• Task instructions
Your copy should match the records exactly, apart from the pictures, which stay out.
+++
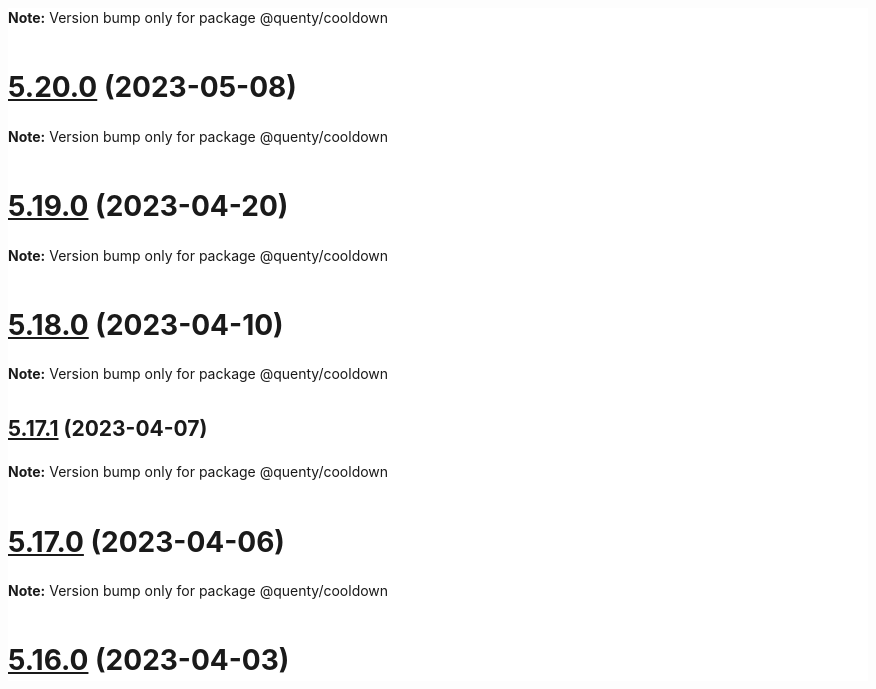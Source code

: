 **Note:** Version bump only for package @quenty/cooldown





# [5.20.0](https://github.com/Quenty/NevermoreEngine/compare/@quenty/cooldown@5.19.0...@quenty/cooldown@5.20.0) (2023-05-08)

**Note:** Version bump only for package @quenty/cooldown





# [5.19.0](https://github.com/Quenty/NevermoreEngine/compare/@quenty/cooldown@5.18.0...@quenty/cooldown@5.19.0) (2023-04-20)

**Note:** Version bump only for package @quenty/cooldown





# [5.18.0](https://github.com/Quenty/NevermoreEngine/compare/@quenty/cooldown@5.17.1...@quenty/cooldown@5.18.0) (2023-04-10)

**Note:** Version bump only for package @quenty/cooldown





## [5.17.1](https://github.com/Quenty/NevermoreEngine/compare/@quenty/cooldown@5.17.0...@quenty/cooldown@5.17.1) (2023-04-07)

**Note:** Version bump only for package @quenty/cooldown





# [5.17.0](https://github.com/Quenty/NevermoreEngine/compare/@quenty/cooldown@5.16.0...@quenty/cooldown@5.17.0) (2023-04-06)

**Note:** Version bump only for package @quenty/cooldown





# [5.16.0](https://github.com/Quenty/NevermoreEngine/compare/@quenty/cooldown@5.15.0...@quenty/cooldown@5.16.0) (2023-04-03)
+++
• Your solution
Source code

: **Note:** Version bump only for package @quenty/cooldown





# [5.20.0](https://github.com/Quenty/NevermoreEngine/compare/@quenty/cooldown@5.19.0...@quenty/cooldown@5.20.0) (2023-05-08)

**Note:** Version bump only for package @quenty/cooldown





# [5.19.0](https://github.com/Quenty/NevermoreEngine/compare/@quenty/cooldown@5.18.0...@quenty/cooldown@5.19.0) (2023-04-20)

**Note:** Version bump only for package @quenty/cooldown





# [5.18.0](https://github.com/Quenty/NevermoreEngine/compare/@quenty/cooldown@5.17.1...@quenty/cooldown@5.18.0) (2023-04-10)

**Note:** Version bump only for package @quenty/cooldown





## [5.17.1](https://github.com/Quenty/NevermoreEngine/compare/@quenty/cooldown@5.17.0...@quenty/cooldown@5.17.1) (2023-04-07)

**Note:** Version bump only for package @quenty/cooldown





# [5.17.0](https://github.com/Quenty/NevermoreEngine/compare/@quenty/cooldown@5.16.0...@quenty/cooldown@5.17.0) (2023-04-06)

**Note:** Version bump only for package @quenty/cooldown





# [5.16.0](https://github.com/Quenty/NevermoreEngine/compare/@quenty/cooldown@5.15.0...@quenty/cooldown@5.16.0) (2023-04-03)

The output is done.